Gemfish (Rexea solandri), or m?kataharaki, can be annoying when targeting deep water species such as bluenose or hapuku – sometimes you just can’t get away from them. They are aggressive predators which attack most baits, with multiple fish often hooked at one time. They aren’t the prettiest fish, but according to Jordy Bardin, they taste way better than they look…

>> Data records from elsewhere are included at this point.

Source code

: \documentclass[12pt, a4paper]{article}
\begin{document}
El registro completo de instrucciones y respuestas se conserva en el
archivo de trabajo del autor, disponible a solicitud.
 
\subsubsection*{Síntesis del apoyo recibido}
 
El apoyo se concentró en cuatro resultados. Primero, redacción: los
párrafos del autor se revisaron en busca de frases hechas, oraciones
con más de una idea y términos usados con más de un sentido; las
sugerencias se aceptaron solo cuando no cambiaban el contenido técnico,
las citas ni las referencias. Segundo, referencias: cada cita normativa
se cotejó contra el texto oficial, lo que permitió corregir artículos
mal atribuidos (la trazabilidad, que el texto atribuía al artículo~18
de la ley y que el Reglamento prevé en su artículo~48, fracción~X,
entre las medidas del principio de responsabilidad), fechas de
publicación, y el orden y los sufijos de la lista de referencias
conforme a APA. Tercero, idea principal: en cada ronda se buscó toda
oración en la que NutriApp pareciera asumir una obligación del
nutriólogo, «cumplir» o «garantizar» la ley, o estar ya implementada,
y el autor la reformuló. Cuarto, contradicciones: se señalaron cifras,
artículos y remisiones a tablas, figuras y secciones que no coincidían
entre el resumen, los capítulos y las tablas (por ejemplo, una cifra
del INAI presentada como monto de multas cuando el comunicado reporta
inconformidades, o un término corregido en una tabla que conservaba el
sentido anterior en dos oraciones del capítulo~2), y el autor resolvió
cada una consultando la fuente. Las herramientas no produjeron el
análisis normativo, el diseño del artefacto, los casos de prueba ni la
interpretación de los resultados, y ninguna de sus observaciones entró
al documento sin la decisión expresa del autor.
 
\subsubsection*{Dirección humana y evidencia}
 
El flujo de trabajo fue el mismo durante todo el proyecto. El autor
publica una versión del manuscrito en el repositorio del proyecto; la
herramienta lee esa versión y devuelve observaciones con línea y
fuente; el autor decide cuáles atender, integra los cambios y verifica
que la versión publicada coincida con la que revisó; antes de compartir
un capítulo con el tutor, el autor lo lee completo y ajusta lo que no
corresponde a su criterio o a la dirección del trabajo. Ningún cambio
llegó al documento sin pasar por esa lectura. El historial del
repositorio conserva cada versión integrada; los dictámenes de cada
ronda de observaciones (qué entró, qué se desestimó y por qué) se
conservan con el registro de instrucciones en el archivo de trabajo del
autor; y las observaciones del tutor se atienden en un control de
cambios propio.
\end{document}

Gemfish are a deep water species belonging to the Gempylidae (snake mackerel) family. Barracouta also belong to the same family and share similar characteristics to gemfish, such as a comparable appearance and the same aggressive, predatory nature. However, gemfish have a deeper body compared to barracouta and are generally found in deeper water. Gemfish are also unlikely to be infested by parasites or worms and are beautiful eating, unlike many of the barracouta found in our waters. Gemfish are a long, slender fish with thin iridescent silver skin and have a slimy coating. They have very sharp, dagger-like teeth which they use to tear through all sorts of prey. These should be avoided when handling them. They are a schooling fish which reach a maximum known age of 17 years and have supposedly been caught up to 16kg. However, the current IGFA record is only 10.84kg. Around Mayor Island, we have caught them anywhere from around 1kg to almost 10kg, with some being over a metre in length.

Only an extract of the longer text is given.